WORK TO BE COMPLETED:
Copy nothing from the entries below except the lines from the one containing "## With the" through the one containing "areas for improvement.", and copy those exactly.

Segment Start: INPUT RECORDS

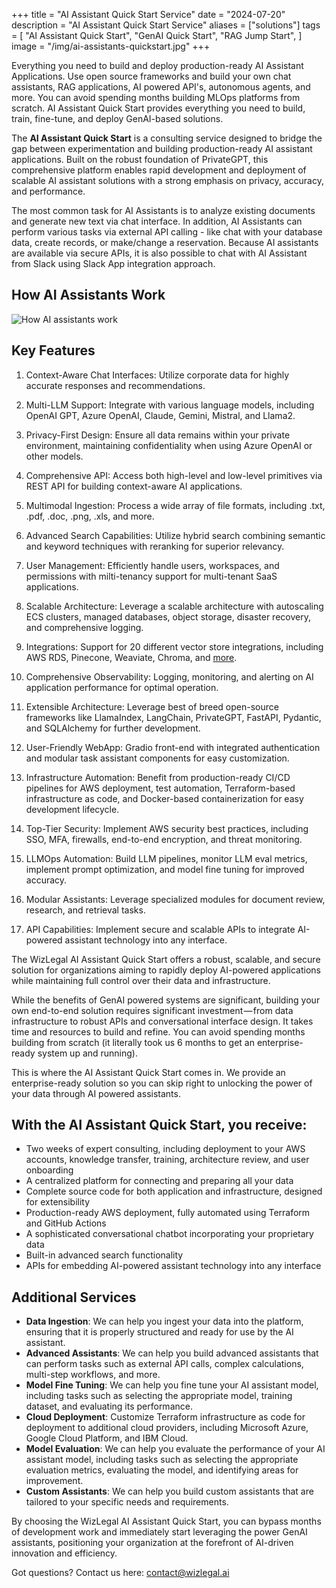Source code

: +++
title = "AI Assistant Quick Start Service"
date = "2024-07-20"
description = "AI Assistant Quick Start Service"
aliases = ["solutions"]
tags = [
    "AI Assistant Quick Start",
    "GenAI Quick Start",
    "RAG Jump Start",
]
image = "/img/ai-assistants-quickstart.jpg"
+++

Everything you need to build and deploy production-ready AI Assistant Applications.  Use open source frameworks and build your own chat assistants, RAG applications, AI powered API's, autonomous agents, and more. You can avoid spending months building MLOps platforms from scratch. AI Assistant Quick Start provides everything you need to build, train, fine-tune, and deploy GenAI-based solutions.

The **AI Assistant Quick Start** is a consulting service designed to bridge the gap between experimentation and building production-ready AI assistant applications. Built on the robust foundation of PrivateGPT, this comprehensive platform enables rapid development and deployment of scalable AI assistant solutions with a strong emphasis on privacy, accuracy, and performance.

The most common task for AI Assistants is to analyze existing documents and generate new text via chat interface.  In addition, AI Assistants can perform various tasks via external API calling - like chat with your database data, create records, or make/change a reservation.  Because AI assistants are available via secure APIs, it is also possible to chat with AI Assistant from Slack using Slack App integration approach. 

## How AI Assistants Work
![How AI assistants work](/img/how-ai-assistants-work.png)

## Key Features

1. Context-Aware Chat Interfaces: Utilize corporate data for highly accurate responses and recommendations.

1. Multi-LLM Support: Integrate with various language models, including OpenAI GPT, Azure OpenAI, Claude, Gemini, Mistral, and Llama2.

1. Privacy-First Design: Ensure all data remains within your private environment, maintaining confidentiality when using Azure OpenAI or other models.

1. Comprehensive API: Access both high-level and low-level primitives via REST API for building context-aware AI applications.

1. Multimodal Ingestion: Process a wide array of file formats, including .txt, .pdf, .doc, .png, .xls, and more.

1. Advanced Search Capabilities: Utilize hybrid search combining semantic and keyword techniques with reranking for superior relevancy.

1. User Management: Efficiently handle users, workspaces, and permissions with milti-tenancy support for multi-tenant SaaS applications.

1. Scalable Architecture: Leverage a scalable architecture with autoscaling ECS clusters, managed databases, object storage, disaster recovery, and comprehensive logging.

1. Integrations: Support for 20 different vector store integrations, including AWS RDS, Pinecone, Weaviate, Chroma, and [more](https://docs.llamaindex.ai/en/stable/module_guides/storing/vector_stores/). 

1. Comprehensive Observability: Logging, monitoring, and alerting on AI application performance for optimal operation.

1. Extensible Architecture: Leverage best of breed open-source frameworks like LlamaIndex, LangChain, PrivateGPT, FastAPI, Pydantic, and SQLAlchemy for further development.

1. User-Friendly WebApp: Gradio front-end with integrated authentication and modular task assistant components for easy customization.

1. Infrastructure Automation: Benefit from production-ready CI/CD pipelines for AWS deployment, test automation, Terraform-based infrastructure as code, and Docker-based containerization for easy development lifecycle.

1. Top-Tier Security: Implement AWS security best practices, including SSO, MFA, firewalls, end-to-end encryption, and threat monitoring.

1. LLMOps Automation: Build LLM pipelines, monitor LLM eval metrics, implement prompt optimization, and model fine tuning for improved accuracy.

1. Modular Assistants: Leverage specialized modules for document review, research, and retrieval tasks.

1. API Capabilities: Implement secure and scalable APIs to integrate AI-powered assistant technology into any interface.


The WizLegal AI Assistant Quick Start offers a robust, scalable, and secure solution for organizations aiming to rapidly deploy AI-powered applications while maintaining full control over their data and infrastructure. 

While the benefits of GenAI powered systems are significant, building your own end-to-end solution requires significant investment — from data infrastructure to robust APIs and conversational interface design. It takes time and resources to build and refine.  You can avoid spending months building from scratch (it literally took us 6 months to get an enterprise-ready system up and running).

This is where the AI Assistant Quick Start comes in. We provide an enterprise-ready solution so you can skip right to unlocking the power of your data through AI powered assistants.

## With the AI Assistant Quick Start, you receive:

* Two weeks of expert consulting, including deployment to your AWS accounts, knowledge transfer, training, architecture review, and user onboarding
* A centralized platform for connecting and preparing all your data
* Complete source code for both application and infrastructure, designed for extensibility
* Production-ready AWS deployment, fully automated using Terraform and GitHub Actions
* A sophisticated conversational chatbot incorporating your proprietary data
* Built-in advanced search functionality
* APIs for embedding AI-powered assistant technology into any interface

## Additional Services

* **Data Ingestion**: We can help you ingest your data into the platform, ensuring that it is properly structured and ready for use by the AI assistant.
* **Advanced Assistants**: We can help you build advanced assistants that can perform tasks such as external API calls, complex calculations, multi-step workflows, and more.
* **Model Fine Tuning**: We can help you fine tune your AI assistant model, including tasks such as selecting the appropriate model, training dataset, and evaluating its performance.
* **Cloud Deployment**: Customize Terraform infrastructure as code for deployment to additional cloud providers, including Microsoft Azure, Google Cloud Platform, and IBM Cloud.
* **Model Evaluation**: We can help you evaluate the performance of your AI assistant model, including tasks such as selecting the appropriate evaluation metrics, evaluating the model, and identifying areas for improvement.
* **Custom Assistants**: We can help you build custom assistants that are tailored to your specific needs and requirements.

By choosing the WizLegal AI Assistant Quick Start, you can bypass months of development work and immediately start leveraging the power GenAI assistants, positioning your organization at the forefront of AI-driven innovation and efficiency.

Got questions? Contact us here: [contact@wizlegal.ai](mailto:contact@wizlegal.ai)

Segment End: INPUT RECORDS

EXERCISE ANSWER:
## With the AI Assistant Quick Start, you receive:

* Two weeks of expert consulting, including deployment to your AWS accounts, knowledge transfer, training, architecture review, and user onboarding
* A centralized platform for connecting and preparing all your data
* Complete source code for both application and infrastructure, designed for extensibility
* Production-ready AWS deployment, fully automated using Terraform and GitHub Actions
* A sophisticated conversational chatbot incorporating your proprietary data
* Built-in advanced search functionality
* APIs for embedding AI-powered assistant technology into any interface

## Additional Services

* **Data Ingestion**: We can help you ingest your data into the platform, ensuring that it is properly structured and ready for use by the AI assistant.
* **Advanced Assistants**: We can help you build advanced assistants that can perform tasks such as external API calls, complex calculations, multi-step workflows, and more.
* **Model Fine Tuning**: We can help you fine tune your AI assistant model, including tasks such as selecting the appropriate model, training dataset, and evaluating its performance.
* **Cloud Deployment**: Customize Terraform infrastructure as code for deployment to additional cloud providers, including Microsoft Azure, Google Cloud Platform, and IBM Cloud.
* **Model Evaluation**: We can help you evaluate the performance of your AI assistant model, including tasks such as selecting the appropriate evaluation metrics, evaluating the model, and identifying areas for improvement.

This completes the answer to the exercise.